From the data below, return the exact lines starting at the line containing "CFP Review Board?" and ending at the line containing "### How should I submit my talk?", both included, and nothing else.

#### LISTED RECORDS:
═══

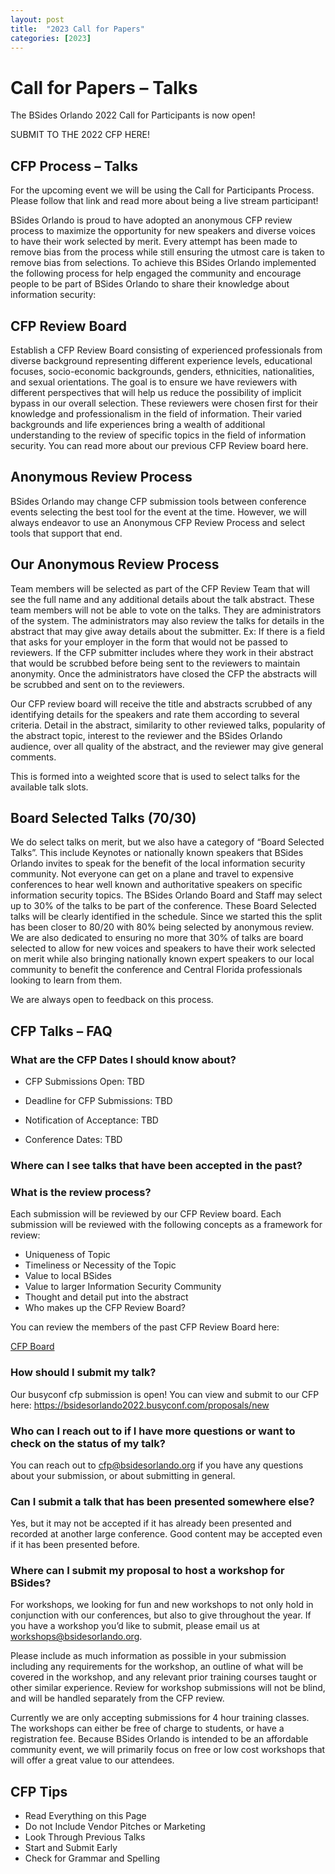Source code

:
 ```yaml
---
layout: post
title:  "2023 Call for Papers"
categories: [2023]
---
```

# Call for Papers – Talks
The BSides Orlando 2022 Call for Participants is now open!

SUBMIT TO THE 2022 CFP HERE!

## CFP Process – Talks
For the upcoming event we will be using the Call for Participants Process. Please follow that link and read more about being a live stream participant!

BSides Orlando is proud to have adopted an anonymous CFP review process to maximize the opportunity for new speakers and diverse voices to have their work selected by merit. Every attempt has been made to remove bias from the process while still ensuring the utmost care is taken to remove bias from selections. To achieve this BSides Orlando implemented the following process for help engaged the community and encourage people to be part of BSides Orlando to share their knowledge about information security:

## CFP Review Board
Establish a CFP Review Board consisting of experienced professionals from diverse background representing different experience levels, educational focuses, socio-economic backgrounds, genders, ethnicities, nationalities, and sexual orientations. The goal is to ensure we have reviewers with different perspectives that will help us reduce the possibility of implicit bypass in our overall selection. These reviewers were chosen first for their knowledge and professionalism in the field of information. Their varied backgrounds and life experiences bring a wealth of additional understanding to the review of specific topics in the field of information security. You can read more about our previous CFP Review board here.

## Anonymous Review Process
BSides Orlando may change CFP submission tools between conference events selecting the best tool for the event at the time. However, we will always endeavor to use an Anonymous CFP Review Process and select tools that support that end.

## Our Anonymous Review Process
Team members will be selected as part of the CFP Review Team that will see the full name and any additional details about the talk abstract. These team members will not be able to vote on the talks. They are administrators of the system. The administrators may also review the talks for details in the abstract that may give away details about the submitter. Ex: If there is a field that asks for your employer in the form that would not be passed to reviewers. If the CFP submitter includes where they work in their abstract that would be scrubbed before being sent to the reviewers to maintain anonymity. Once the administrators have closed the CFP the abstracts will be scrubbed and sent on to the reviewers.

Our CFP review board will receive the title and abstracts scrubbed of any identifying details for the speakers and rate them according to several criteria. Detail in the abstract, similarity to other reviewed talks, popularity of the abstract topic, interest to the reviewer and the BSides Orlando audience, over all quality of the abstract, and the reviewer may give general comments.

This is formed into a weighted score that is used to select talks for the available talk slots.

## Board Selected Talks (70/30)

We do select talks on merit, but we also have a category of “Board Selected Talks”. This include Keynotes or nationally known speakers that BSides Orlando invites to speak for the benefit of the local information security community. Not everyone can get on a plane and travel to expensive conferences to hear well known and authoritative speakers on specific information security topics. The BSides Orlando Board and Staff may select up to 30% of the talks to be part of the conference. These Board Selected talks will be clearly identified in the schedule. Since we started this the split has been closer to 80/20 with 80% being selected by anonymous review. We are also dedicated to ensuring no more that 30% of talks are board selected to allow for new voices and speakers to have their work selected on merit while also bringing nationally known expert speakers to our local community to benefit the conference and Central Florida professionals looking to learn from them.

We are always open to feedback on this process.

## CFP Talks – FAQ

### What are the CFP Dates I should know about?

* CFP Submissions Open: TBD

* Deadline for CFP Submissions: TBD

* Notification of Acceptance: TBD

* Conference Dates: TBD

### Where can I see talks that have been accepted in the past?

[YouTube]: https://www.youtube.com/channel/UC6avYrvlXYAKHCBdxjj9L0w

### What is the review process?

Each submission will be reviewed by our CFP Review board. Each submission will be reviewed with the following concepts as a framework for review:

* Uniqueness of Topic
* Timeliness or Necessity of the Topic
* Value to local BSides
* Value to larger Information Security Community
* Thought and detail put into the abstract
* Who makes up the CFP Review Board?

You can review the members of the past CFP Review Board here:

[Members]: /cfp-board/


<a href="{{ site.baseurl }}/cfp-board/">CFP Board</a>

### How should I submit my talk?

Our busyconf cfp submission is open! You can view and submit to our CFP here: https://bsidesorlando2022.busyconf.com/proposals/new


### Who can I reach out to if I have more questions or want to check on the status of my talk?

You can reach out to cfp@bsidesorlando.org if you have any questions about your submission, or about submitting in general.

### Can I submit a talk that has been presented somewhere else?

Yes, but it may not be accepted if it has already been presented and recorded at another large conference. Good content may be accepted even if it has been presented before.

### Where can I submit my proposal to host a workshop for BSides?

For workshops, we looking for fun and new workshops to not only hold in conjunction with our conferences, but also to give throughout the year. If you have a workshop you’d like to submit, please email us at workshops@bsidesorlando.org.

Please include as much information as possible in your submission including any requirements for the workshop, an outline of what will be covered in the workshop, and any relevant prior training courses taught or other similar experience. Review for workshop submissions will not be blind, and will be handled separately from the CFP review.

Currently we are only accepting submissions for 4 hour training classes. The workshops can either be free of charge to students, or have a registration fee. Because BSides Orlando is intended to be an affordable community event, we will primarily focus on free or low cost workshops that will offer a great value to our attendees.

## CFP Tips
* Read Everything on this Page
* Do not Include Vendor Pitches or Marketing
* Look Through Previous Talks
* Start and Submit Early
* Check for Grammar and Spelling
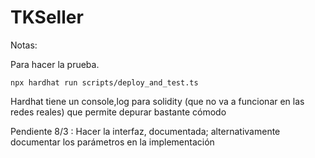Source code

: # TKSeller

Notas:

Para hacer la prueba.

```
npx hardhat run scripts/deploy_and_test.ts
```

Hardhat tiene un console,log para solidity (que no va a funcionar en las redes reales) que permite depurar bastante cómodo

Pendiente 8/3 :
Hacer la interfaz, documentada; alternativamente documentar los parámetros en la implementación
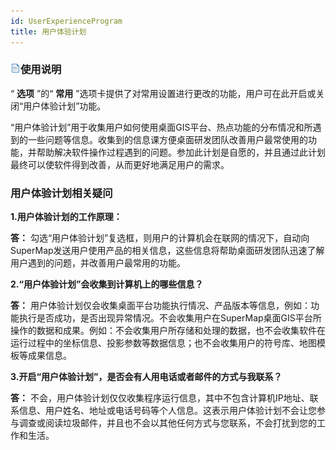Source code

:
 ```yaml
---
id: UserExperienceProgram
title: 用户体验计划
---
```

### ![](img/read.gif)使用说明

“ **选项** ”的“ **常用** ”选项卡提供了对常用设置进行更改的功能，用户可在此开启或关闭“用户体验计划”功能。

“用户体验计划”用于收集用户如何使用桌面GIS平台、热点功能的分布情况和所遇到的一些问题等信息。收集到的信息课方便桌面研发团队改善用户最常使用的功能，并帮助解决软件操作过程遇到的问题。参加此计划是自愿的，并且通过此计划最终可以使软件得到改善，从而更好地满足用户的需求。

### 用户体验计划相关疑问

**1.用户体验计划的工作原理：**

**答：** 勾选“用户体验计划”复选框，则用户的计算机会在联网的情况下，自动向
SuperMap发送用户使用产品的相关信息，这些信息将帮助桌面研发团队迅速了解用户遇到的问题，并改善用户最常用的功能。  

**2.“用户体验计划”会收集到计算机上的哪些信息？**

**答：**
用户体验计划仅会收集桌面平台功能执行情况、产品版本等信息，例如：功能执行是否成功，是否出现异常情况。不会收集用户在SuperMap桌面GIS平台所操作的数据和成果。例如：不会收集用户所存储和处理的数据，也不会收集软件在运行过程中的坐标信息、投影参数等数据信息；也不会收集用户的符号库、地图模板等成果信息。

  

**3.开启“用户体验计划”，是否会有人用电话或者邮件的方式与我联系？**

**答：**
不会，用户体验计划仅仅收集程序运行信息，其中不包含计算机IP地址、联系信息、用户姓名、地址或电话号码等个人信息。这表示用户体验计划不会让您参与调查或阅读垃圾邮件，并且也不会以其他任何方式与您联系，不会打扰到您的工作和生活。


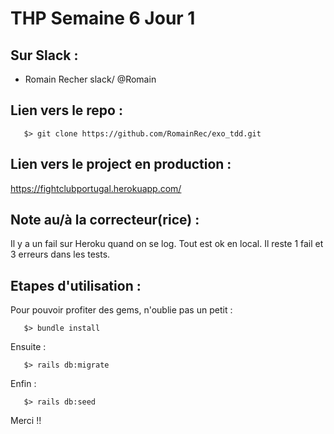 # THP Semaine 6 Jour 1

## Sur Slack :

* Romain Recher     slack/  @Romain 

## Lien vers le repo :

```
   $> git clone https://github.com/RomainRec/exo_tdd.git
```
              
## Lien vers le project en production :

https://fightclubportugal.herokuapp.com/


## Note au/à la correcteur(rice) :

Il y a un fail sur Heroku quand on se log. Tout est ok en local. 
Il reste 1 fail et 3 erreurs dans les tests.

## Etapes d'utilisation :

Pour pouvoir profiter des gems, n'oublie pas un petit :
```
   $> bundle install
```

Ensuite : 
```
   $> rails db:migrate
```

Enfin : 
```
   $> rails db:seed
```

Merci !!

═══

#### ANSWER BELOW:
* Who makes up the CFP Review Board?

You can review the members of the past CFP Review Board here:

[Members]: /cfp-board/


<a href="{{ site.baseurl }}/cfp-board/">CFP Board</a>

### How should I submit my talk?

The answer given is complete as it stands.